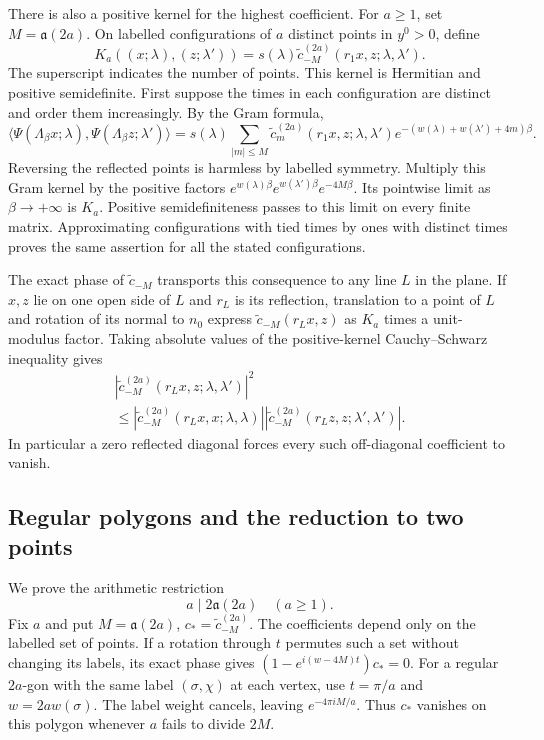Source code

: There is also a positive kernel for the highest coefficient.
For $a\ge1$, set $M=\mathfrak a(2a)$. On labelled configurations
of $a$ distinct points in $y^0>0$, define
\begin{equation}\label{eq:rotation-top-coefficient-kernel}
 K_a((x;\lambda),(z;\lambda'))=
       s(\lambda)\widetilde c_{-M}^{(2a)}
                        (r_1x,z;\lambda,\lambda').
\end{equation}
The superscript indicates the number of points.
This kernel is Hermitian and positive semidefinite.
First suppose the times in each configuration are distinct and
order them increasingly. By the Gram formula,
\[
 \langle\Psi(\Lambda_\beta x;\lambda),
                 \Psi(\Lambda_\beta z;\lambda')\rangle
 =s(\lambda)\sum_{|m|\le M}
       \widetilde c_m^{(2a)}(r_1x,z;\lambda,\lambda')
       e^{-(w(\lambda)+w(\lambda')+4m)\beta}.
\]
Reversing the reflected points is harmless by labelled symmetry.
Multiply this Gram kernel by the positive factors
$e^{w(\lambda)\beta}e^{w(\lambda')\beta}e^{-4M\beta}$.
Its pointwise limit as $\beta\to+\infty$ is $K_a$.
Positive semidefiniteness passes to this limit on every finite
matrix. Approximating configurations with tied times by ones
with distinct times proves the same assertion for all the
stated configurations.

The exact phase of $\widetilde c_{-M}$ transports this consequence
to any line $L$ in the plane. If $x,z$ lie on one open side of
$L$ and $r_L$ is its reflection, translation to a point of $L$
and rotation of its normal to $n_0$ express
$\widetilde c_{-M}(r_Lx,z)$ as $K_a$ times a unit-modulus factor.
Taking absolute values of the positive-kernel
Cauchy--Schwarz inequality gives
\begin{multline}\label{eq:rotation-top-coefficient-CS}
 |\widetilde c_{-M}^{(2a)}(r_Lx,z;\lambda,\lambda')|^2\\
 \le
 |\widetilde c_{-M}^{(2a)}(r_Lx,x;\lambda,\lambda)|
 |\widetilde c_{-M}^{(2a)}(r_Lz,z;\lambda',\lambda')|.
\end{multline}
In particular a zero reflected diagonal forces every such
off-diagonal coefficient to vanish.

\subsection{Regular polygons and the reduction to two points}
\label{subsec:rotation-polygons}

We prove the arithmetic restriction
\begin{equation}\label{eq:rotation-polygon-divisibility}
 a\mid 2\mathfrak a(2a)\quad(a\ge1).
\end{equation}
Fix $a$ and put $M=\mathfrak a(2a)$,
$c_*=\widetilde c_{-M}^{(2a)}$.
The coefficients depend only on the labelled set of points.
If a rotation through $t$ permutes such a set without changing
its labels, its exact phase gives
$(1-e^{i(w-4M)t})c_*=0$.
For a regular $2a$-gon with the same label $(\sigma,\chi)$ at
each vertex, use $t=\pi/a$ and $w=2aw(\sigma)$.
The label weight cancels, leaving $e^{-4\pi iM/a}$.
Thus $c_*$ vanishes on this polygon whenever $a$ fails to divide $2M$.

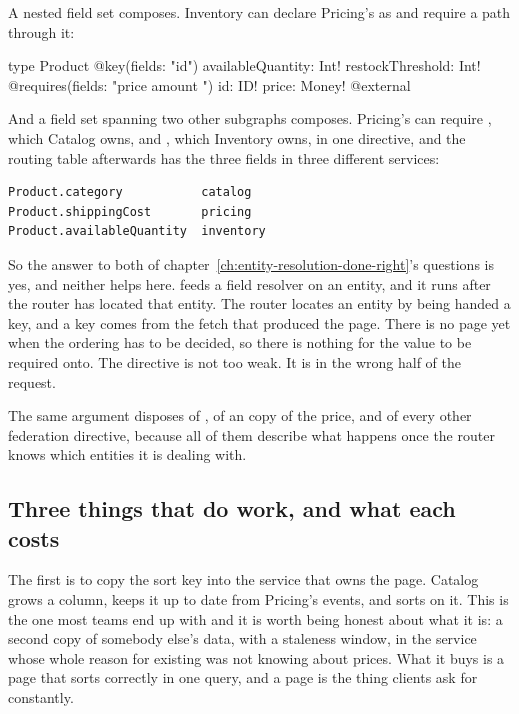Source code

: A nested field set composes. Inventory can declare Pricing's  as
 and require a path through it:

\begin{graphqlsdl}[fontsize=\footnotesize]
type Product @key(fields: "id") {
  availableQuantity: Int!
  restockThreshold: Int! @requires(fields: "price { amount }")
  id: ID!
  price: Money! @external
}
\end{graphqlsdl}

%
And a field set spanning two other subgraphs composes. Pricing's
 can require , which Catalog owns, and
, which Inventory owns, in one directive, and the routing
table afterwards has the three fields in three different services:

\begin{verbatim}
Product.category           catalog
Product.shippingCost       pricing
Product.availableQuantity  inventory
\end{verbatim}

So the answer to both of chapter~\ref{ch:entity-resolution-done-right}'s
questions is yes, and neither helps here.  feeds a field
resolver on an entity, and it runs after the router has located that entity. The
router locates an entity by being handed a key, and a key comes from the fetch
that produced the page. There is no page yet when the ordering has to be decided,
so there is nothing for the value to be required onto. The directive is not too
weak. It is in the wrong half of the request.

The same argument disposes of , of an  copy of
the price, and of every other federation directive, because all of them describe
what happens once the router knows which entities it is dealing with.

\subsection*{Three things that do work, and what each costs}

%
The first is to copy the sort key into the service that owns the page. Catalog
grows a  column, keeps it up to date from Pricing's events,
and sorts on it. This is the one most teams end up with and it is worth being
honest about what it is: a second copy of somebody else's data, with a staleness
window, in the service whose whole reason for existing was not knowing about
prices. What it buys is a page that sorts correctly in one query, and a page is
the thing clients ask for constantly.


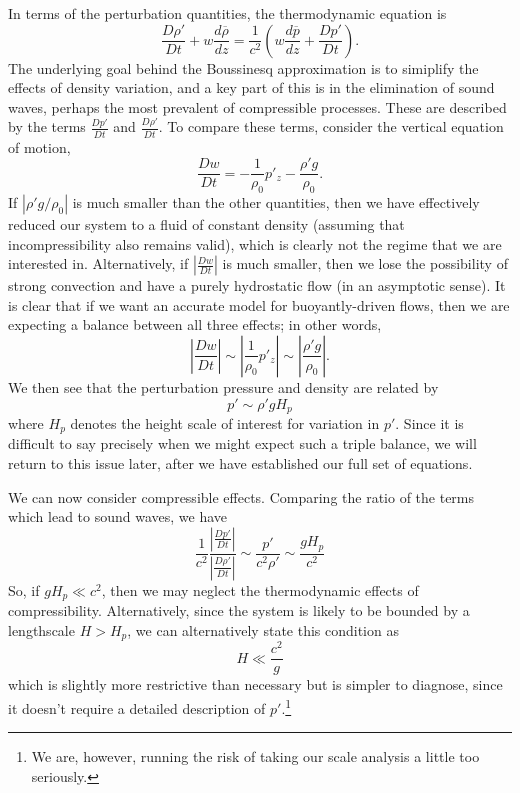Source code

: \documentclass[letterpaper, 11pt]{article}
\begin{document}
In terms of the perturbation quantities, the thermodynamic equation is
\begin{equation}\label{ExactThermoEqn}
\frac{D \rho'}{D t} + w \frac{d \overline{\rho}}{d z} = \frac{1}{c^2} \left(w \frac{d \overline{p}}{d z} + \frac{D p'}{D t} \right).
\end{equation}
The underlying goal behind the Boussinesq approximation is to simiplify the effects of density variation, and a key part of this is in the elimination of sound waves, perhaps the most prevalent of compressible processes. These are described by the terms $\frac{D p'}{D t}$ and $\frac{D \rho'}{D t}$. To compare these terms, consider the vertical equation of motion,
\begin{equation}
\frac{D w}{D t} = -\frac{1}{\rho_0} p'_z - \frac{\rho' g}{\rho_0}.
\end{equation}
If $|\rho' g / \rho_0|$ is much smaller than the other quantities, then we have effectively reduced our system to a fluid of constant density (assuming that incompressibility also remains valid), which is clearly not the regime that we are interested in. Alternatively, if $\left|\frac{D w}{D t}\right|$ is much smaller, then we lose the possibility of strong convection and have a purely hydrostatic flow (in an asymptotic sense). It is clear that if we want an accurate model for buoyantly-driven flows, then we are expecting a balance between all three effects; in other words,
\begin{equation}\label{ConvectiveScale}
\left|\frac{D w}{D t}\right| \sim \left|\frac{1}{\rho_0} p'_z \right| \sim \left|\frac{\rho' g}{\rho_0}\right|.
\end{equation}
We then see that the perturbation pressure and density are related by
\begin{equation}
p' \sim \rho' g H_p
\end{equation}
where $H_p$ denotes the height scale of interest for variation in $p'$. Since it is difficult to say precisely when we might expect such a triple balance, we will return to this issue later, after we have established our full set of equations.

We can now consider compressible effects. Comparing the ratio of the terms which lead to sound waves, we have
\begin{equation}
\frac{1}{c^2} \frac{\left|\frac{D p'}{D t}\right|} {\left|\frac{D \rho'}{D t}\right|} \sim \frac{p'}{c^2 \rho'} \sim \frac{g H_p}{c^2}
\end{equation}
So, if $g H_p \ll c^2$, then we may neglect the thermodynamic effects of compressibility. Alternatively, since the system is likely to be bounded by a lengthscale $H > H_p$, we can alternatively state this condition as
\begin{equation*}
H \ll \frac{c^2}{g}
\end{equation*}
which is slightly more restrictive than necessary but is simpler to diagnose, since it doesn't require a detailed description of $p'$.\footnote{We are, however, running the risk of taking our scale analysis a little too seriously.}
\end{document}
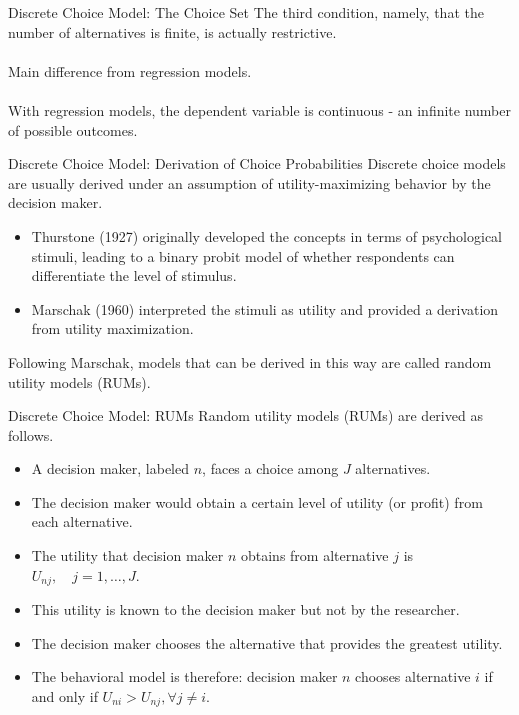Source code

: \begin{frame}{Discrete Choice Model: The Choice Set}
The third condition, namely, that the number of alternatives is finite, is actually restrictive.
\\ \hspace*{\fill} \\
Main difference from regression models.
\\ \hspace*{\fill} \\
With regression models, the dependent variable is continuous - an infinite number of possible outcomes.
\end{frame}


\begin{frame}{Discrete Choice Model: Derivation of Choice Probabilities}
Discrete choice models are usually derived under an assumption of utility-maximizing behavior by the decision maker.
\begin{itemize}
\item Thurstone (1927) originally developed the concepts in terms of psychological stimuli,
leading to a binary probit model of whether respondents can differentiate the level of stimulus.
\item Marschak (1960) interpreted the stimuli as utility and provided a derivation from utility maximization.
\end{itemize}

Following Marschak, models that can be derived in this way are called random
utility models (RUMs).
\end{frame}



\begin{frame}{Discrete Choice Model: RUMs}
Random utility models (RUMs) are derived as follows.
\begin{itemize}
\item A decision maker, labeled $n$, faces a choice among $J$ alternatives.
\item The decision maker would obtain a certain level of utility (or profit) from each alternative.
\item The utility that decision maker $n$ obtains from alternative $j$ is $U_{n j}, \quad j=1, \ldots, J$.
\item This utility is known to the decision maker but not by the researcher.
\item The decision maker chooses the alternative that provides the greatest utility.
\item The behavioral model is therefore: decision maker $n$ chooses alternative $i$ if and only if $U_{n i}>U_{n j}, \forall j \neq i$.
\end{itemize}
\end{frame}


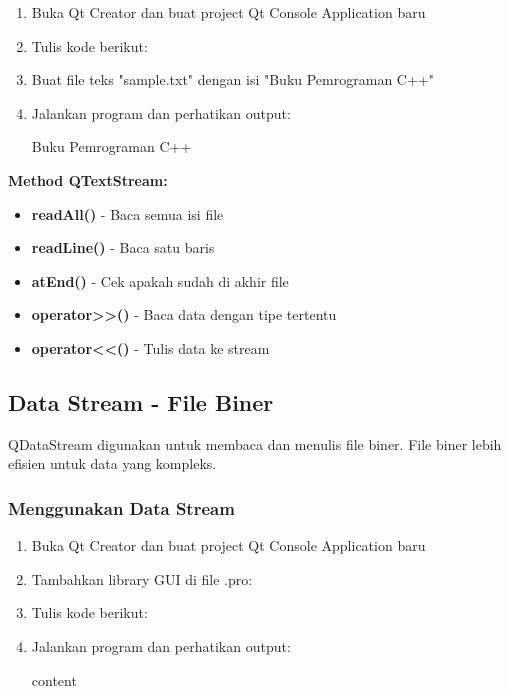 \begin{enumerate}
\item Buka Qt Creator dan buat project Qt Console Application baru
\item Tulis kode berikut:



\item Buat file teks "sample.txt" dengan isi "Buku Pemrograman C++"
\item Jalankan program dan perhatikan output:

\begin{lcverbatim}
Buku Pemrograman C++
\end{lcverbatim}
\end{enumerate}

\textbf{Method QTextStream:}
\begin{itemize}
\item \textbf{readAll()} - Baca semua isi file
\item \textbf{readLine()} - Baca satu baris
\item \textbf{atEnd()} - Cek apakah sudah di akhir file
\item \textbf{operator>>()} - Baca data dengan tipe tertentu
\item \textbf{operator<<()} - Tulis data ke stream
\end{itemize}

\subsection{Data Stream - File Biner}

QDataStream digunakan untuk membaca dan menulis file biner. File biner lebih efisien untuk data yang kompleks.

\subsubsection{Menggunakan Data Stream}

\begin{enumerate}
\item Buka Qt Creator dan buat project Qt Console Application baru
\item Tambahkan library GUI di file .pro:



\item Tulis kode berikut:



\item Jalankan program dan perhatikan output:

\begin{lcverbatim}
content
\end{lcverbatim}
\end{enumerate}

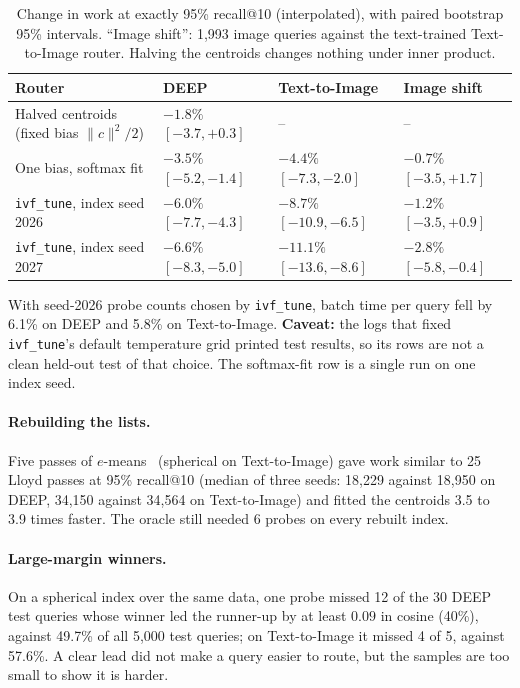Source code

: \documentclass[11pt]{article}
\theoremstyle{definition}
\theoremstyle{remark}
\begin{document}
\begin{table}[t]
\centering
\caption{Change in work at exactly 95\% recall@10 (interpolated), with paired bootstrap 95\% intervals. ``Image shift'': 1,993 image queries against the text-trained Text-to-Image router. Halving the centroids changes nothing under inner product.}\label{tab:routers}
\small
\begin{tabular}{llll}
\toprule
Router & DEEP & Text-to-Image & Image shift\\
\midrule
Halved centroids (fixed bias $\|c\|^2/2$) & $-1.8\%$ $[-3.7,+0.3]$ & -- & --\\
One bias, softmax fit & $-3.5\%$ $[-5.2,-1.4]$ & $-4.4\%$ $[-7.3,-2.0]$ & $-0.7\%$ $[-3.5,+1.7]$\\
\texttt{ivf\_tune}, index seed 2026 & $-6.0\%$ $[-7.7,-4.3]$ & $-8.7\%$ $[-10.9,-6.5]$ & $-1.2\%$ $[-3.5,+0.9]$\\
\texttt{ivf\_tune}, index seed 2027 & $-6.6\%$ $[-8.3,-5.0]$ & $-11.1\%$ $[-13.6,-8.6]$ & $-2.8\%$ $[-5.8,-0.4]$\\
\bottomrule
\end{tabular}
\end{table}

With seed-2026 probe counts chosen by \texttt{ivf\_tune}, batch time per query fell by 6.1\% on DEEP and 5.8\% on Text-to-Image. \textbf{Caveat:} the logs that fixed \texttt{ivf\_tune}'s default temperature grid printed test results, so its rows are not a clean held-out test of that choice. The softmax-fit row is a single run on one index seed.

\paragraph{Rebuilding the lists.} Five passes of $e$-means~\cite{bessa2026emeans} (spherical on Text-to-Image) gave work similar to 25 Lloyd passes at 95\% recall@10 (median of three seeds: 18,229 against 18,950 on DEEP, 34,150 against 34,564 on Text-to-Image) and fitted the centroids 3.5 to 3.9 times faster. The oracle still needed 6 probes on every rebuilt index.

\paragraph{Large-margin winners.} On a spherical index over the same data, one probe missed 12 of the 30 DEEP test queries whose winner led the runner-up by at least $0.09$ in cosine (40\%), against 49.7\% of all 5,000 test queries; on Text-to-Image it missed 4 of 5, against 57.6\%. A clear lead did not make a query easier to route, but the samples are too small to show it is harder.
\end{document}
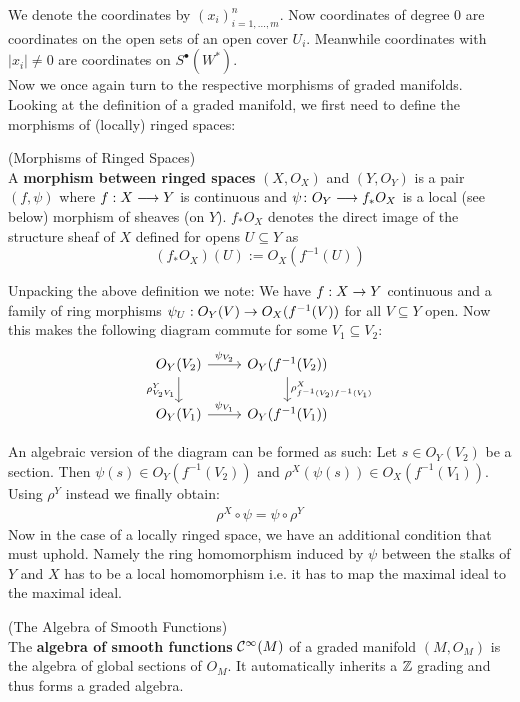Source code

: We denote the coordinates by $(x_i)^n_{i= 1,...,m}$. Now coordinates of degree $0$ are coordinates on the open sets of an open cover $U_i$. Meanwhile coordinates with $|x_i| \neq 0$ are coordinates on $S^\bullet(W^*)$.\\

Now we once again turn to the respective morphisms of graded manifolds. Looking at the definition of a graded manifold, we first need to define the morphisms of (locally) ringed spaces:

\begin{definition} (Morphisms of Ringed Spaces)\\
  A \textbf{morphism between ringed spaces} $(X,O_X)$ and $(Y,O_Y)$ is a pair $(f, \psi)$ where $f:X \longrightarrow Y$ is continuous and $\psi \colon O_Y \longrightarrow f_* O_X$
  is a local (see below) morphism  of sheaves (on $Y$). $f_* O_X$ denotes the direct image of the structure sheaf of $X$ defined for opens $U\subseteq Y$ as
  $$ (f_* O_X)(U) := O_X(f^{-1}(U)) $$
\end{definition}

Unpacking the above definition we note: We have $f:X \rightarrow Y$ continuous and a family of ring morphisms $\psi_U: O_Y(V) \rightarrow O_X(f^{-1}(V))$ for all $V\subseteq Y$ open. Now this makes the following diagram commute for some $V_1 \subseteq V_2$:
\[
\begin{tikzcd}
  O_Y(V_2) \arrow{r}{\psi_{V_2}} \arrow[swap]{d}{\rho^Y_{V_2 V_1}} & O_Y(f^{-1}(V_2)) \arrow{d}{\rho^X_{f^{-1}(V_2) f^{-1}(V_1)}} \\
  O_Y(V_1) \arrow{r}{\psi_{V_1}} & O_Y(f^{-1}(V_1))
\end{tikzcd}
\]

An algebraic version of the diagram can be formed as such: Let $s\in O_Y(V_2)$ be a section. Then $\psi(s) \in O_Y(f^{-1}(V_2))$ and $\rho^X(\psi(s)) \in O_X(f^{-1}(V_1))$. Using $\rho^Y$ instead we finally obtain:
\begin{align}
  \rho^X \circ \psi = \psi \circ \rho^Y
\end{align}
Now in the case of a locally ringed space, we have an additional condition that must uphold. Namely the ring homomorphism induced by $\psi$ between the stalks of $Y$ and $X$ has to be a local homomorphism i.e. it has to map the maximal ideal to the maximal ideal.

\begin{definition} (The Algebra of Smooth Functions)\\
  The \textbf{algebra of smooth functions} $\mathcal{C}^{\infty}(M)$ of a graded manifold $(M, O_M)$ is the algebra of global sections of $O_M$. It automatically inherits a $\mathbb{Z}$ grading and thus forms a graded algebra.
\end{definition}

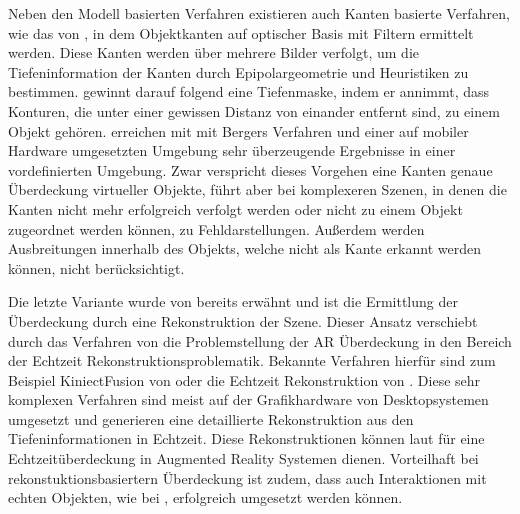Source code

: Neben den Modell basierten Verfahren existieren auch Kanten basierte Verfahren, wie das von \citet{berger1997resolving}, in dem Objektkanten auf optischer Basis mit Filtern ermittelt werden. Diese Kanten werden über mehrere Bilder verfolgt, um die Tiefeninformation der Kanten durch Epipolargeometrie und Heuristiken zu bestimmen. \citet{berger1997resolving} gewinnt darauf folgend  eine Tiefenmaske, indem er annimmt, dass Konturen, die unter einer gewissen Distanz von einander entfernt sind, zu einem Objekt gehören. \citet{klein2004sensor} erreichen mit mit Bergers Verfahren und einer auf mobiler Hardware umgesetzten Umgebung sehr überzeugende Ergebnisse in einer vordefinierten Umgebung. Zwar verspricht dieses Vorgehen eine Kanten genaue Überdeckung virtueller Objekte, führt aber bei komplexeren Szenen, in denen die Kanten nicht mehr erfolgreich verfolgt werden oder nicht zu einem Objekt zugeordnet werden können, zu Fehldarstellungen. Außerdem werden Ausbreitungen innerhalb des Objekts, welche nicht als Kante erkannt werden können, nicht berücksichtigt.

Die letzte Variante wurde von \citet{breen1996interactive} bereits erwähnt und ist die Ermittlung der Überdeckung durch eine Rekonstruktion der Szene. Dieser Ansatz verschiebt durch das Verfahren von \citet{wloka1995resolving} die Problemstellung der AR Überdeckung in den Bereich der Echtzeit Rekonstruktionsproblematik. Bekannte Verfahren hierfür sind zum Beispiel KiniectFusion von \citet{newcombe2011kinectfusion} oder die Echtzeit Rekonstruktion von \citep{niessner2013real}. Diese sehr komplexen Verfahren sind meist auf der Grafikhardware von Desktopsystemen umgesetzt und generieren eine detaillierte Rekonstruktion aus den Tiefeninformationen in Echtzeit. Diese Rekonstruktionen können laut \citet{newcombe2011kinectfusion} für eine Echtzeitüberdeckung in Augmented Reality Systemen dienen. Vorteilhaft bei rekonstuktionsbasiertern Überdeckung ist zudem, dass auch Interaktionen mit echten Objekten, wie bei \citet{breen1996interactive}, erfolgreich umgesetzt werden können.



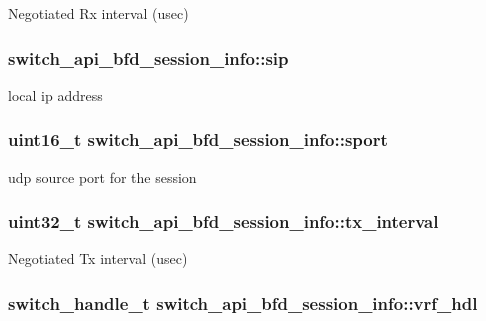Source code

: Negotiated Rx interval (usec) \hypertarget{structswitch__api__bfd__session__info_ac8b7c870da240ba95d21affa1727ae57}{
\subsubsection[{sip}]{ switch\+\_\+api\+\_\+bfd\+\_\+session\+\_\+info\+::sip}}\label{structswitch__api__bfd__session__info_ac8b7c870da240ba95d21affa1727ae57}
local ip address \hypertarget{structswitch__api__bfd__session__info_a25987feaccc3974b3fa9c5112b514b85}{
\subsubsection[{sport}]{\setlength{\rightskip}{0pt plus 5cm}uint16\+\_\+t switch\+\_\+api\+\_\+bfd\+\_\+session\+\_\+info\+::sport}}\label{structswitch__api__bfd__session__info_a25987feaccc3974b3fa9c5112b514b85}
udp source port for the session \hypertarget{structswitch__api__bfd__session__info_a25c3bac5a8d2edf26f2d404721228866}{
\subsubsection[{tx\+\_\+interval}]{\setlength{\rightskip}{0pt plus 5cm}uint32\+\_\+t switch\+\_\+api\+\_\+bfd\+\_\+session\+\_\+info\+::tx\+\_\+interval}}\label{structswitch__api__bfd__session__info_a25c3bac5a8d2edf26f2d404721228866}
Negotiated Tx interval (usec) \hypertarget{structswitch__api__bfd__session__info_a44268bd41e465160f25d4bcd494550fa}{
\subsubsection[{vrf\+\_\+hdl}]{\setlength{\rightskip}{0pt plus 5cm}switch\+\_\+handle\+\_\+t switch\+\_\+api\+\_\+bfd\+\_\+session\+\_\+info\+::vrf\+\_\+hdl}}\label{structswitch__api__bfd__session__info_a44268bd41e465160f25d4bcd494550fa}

__________________________________________________

What to do ▸
Write only the number of lines in the entries that contain the word "gives".

Exercise output ▸
2